It's time to put away the Excel sheet and enter the world of programming with Python. In this assignment, you'll use the concepts you've learned to complete two Python challenges, PyBank and PyPoll. Both tasks present a real-world situation where your newly developed Python scripting skills come in handy.
- Before starting the assignment, be sure to complete the following steps:
- Create a new repository for this project called python-challenge. Do not add this homework assignment to an existing repository.
- Clone the new repository to your computer.
- Inside your local Git repository, create a folder for each Python assignment and name them PyBank and PyPoll.
- In each folder that you just created, add the following content:
- A new file called main.py. This will be the main script to run for each analysis.
- A Resources folder that contains the CSV files you used. Make sure that your script has the correct path to the CSV file.
- An analysis folder that contains your text file that has the results from your analysis.
- Push these changes to GitHub or GitLab.
In this Challenge, you are tasked with creating a Python script to analyze the financial records of your company. You will be given a financial dataset called budget_data.csv. The dataset is composed of two columns: "Date" and "Profit/Losses".
Your task is to create a Python script that analyzes the records to calculate each of the following values:
- The total number of months included in the dataset
- The net total amount of "Profit/Losses" over the entire period
- The changes in "Profit/Losses" over the entire period, and then the average of those changes
- The greatest increase in profits (date and amount) over the entire period
- The greatest decrease in profits (date and amount) over the entire period
- Your analysis should align with the following results:
In addition, your final script should both print the analysis to the terminal and export a text file with the results.

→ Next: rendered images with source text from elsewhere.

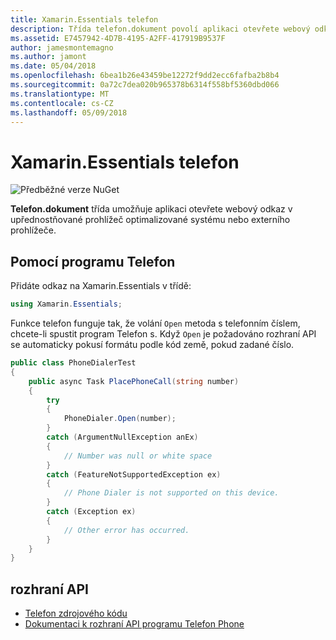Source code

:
 ```yaml
---
title: Xamarin.Essentials telefon
description: Třída telefon.dokument povolí aplikaci otevřete webový odkaz v prohlížeči upřednostňované optimalizované systému nebo externího prohlížeče.
ms.assetid: E7457942-4D7B-4195-A2FF-417919B9537F
author: jamesmontemagno
ms.author: jamont
ms.date: 05/04/2018
ms.openlocfilehash: 6bea1b26e43459be12272f9dd2ecc6fafba2b8b4
ms.sourcegitcommit: 0a72c7dea020b965378b6314f558bf5360dbd066
ms.translationtype: MT
ms.contentlocale: cs-CZ
ms.lasthandoff: 05/09/2018
---
```

# <a name="xamarinessentials-phone-dialer"></a>Xamarin.Essentials telefon

![Předběžné verze NuGet](~/media/shared/pre-release.png)

**Telefon.dokument** třída umožňuje aplikaci otevřete webový odkaz v upřednostňované prohlížeč optimalizované systému nebo externího prohlížeče.

## <a name="using-phone-dialer"></a>Pomocí programu Telefon

Přidáte odkaz na Xamarin.Essentials v třídě:

```csharp
using Xamarin.Essentials;
```

Funkce telefon funguje tak, že volání `Open` metoda s telefonním číslem, chcete-li spustit program Telefon s. Když `Open` je požadováno rozhraní API se automaticky pokusí formátu podle kód země, pokud zadané číslo.

```csharp
public class PhoneDialerTest
{
    public async Task PlacePhoneCall(string number)
    {
        try
        {
            PhoneDialer.Open(number);
        }
        catch (ArgumentNullException anEx)
        {
            // Number was null or white space
        }
        catch (FeatureNotSupportedException ex)
        {
            // Phone Dialer is not supported on this device.
        }
        catch (Exception ex)
        {
            // Other error has occurred.
        }
    }
}
```

## <a name="api"></a>rozhraní API

- [Telefon zdrojového kódu](https://github.com/xamarin/Essentials/tree/master/Essentials/PhoneDialer)
- [Dokumentaci k rozhraní API programu Telefon Phone](xref:Xamarin.Essentials.PhoneDialer)
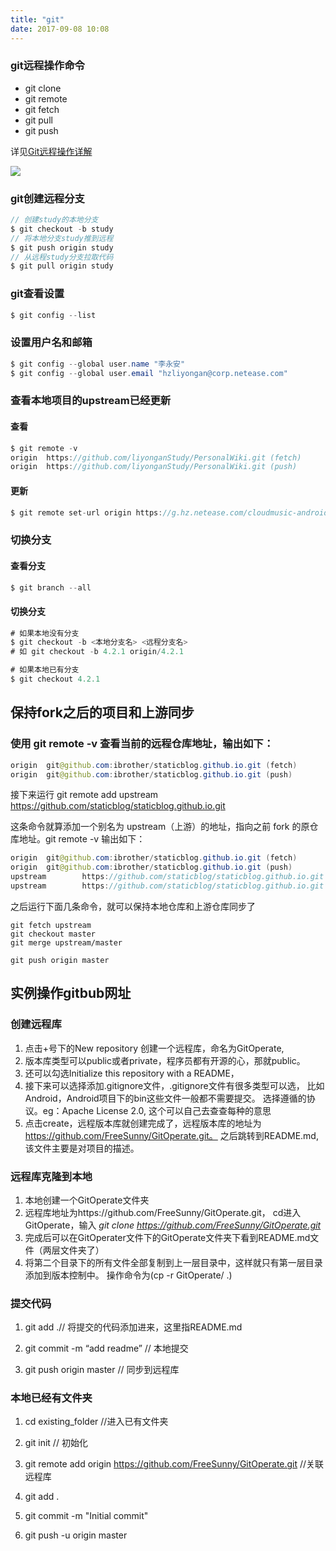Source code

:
 ```yaml
---
title: "git"
date: 2017-09-08 10:08
---
```

### git远程操作命令
- git clone
- git remote
- git fetch
- git pull
- git push

详见[Git远程操作详解](http://www.ruanyifeng.com/blog/2014/06/git_remote.html)

![](http://image.beekka.com/blog/2014/bg2014061202.jpg)

### git创建远程分支
```java
// 创建study的本地分支
$ git checkout -b study
// 将本地分支study推到远程
$ git push origin study
// 从远程study分支拉取代码
$ git pull origin study
```

### git查看设置
```java
$ git config --list
```
### 设置用户名和邮箱
```java
$ git config --global user.name "李永安"
$ git config --global user.email "hzliyongan@corp.netease.com"
```

### 查看本地项目的upstream已经更新
#### 查看
```java
$ git remote -v
origin	https://github.com/liyonganStudy/PersonalWiki.git (fetch)
origin	https://github.com/liyonganStudy/PersonalWiki.git (push)
```
#### 更新
```java
$ git remote set-url origin https://g.hz.netease.com/cloudmusic-android/Android
```

### 切换分支
#### 查看分支
```java
$ git branch --all
```
#### 切换分支
```java
# 如果本地没有分支
$ git checkout -b <本地分支名> <远程分支名>
# 如 git checkout -b 4.2.1 origin/4.2.1

# 如果本地已有分支
$ git checkout 4.2.1
```
## 保持fork之后的项目和上游同步
### 使用 git remote -v 查看当前的远程仓库地址，输出如下：
```java
origin  git@github.com:ibrother/staticblog.github.io.git (fetch)
origin  git@github.com:ibrother/staticblog.github.io.git (push)
```
接下来运行 git remote add upstream https://github.com/staticblog/staticblog.github.io.git

这条命令就算添加一个别名为 upstream（上游）的地址，指向之前 fork 的原仓库地址。git remote -v 输出如下：

```java
origin  git@github.com:ibrother/staticblog.github.io.git (fetch)
origin  git@github.com:ibrother/staticblog.github.io.git (push)
upstream        https://github.com/staticblog/staticblog.github.io.git (fetch)
upstream        https://github.com/staticblog/staticblog.github.io.git (push)
```
之后运行下面几条命令，就可以保持本地仓库和上游仓库同步了

```
git fetch upstream
git checkout master
git merge upstream/master

git push origin master
```
## 实例操作gitbub网址
### 创建远程库
1. 点击+号下的New repository 创建一个远程库，命名为GitOperate,
1. 版本库类型可以public或者private，程序员都有开源的心，那就public。
1. 还可以勾选Initialize this repository with a README，
1. 接下来可以选择添加.gitignore文件，.gitignore文件有很多类型可以选，
    比如 Android，Android项目下的bin这些文件一般都不需要提交。 
    选择遵循的协议。eg：Apache License 2.0, 这个可以自己去查查每种的意思
1. 点击create，远程版本库就创建完成了，远程版本库的地址为
    https://github.com/FreeSunny/GitOperate.git。
    之后跳转到README.md,该文件主要是对项目的描述。

### 远程库克隆到本地
1. 本地创建一个GitOperate文件夹
1. 远程库地址为https://github.com/FreeSunny/GitOperate.git，
cd进入GitOperate，输入 *git clone https://github.com/FreeSunny/GitOperate.git*
1. 完成后可以在GitOperater文件下的GitOperate文件夹下看到README.md文件（两层文件夹了）
1. 将第二个目录下的所有文件全部复制到上一层目录中，这样就只有第一层目录添加到版本控制中。
    操作命令为(cp -r GitOperate/ .)

### 提交代码
1. git add .// 将提交的代码添加进来，这里指README.md

1. git commit -m “add readme” // 本地提交

1. git push origin master //  同步到远程库

### 本地已经有文件夹
1. cd existing_folder //进入已有文件夹

1.    git init // 初始化

1.    git remote add origin  https://github.com/FreeSunny/GitOperate.git //关联远程库

1.    git add .

1. git commit -m "Initial commit"

1. git push -u origin master

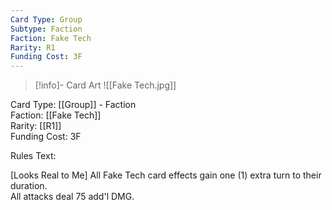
 ```yaml
---
Card Type: Group
Subtype: Faction
Faction: Fake Tech
Rarity: R1
Funding Cost: 3F
---
```

> [!info]- Card Art
> ![[Fake Tech.jpg]]

Card Type: [[Group]] - Faction  
Faction: [[Fake Tech]]  
Rarity: [[R1]]  
Funding Cost: 3F  

Rules Text:  

[Looks Real to Me] All Fake Tech card effects gain one (1) extra turn to their duration.  
All attacks deal 75 add'l DMG.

In this Challenge, you are tasked with helping a small, rural town modernize its vote-counting process.
You will be given a set of poll data called election_data.csv. The dataset is composed of three columns: "Voter ID", "County", and "Candidate". Your task is to create a Python script that analyzes the votes and calculates each of the following values:
- The total number of votes cast
- A complete list of candidates who received votes
- The percentage of votes each candidate won
- The total number of votes each candidate won
- The winner of the election based on popular vote
- Your analysis should align with the following results:
In addition, your final script should both print the analysis to the terminal and export a text file with the results.
Consider what you've learned so far. You've learned how to import modules like csv. You’ve learned how to read and write files in various formats. You’ve learned how to store content in variables, lists, and dictionaries. You’ve learned how to iterate through basic data structures. And you’ve learned how to debug along the way. Using all that you've learned, try to break down your tasks into discrete mini-objectives.
The datasets for these Challenges are quite large. This was done purposefully to showcase one of the limits of Excel-based analysis. As data analysts, our first instinct is often to go straight to Excel, but creating scripts in Python can provide us with more powerful options for handling big data.
Write one script for each of the provided datasets. Run each script separately to make sure that the code works for its respective dataset.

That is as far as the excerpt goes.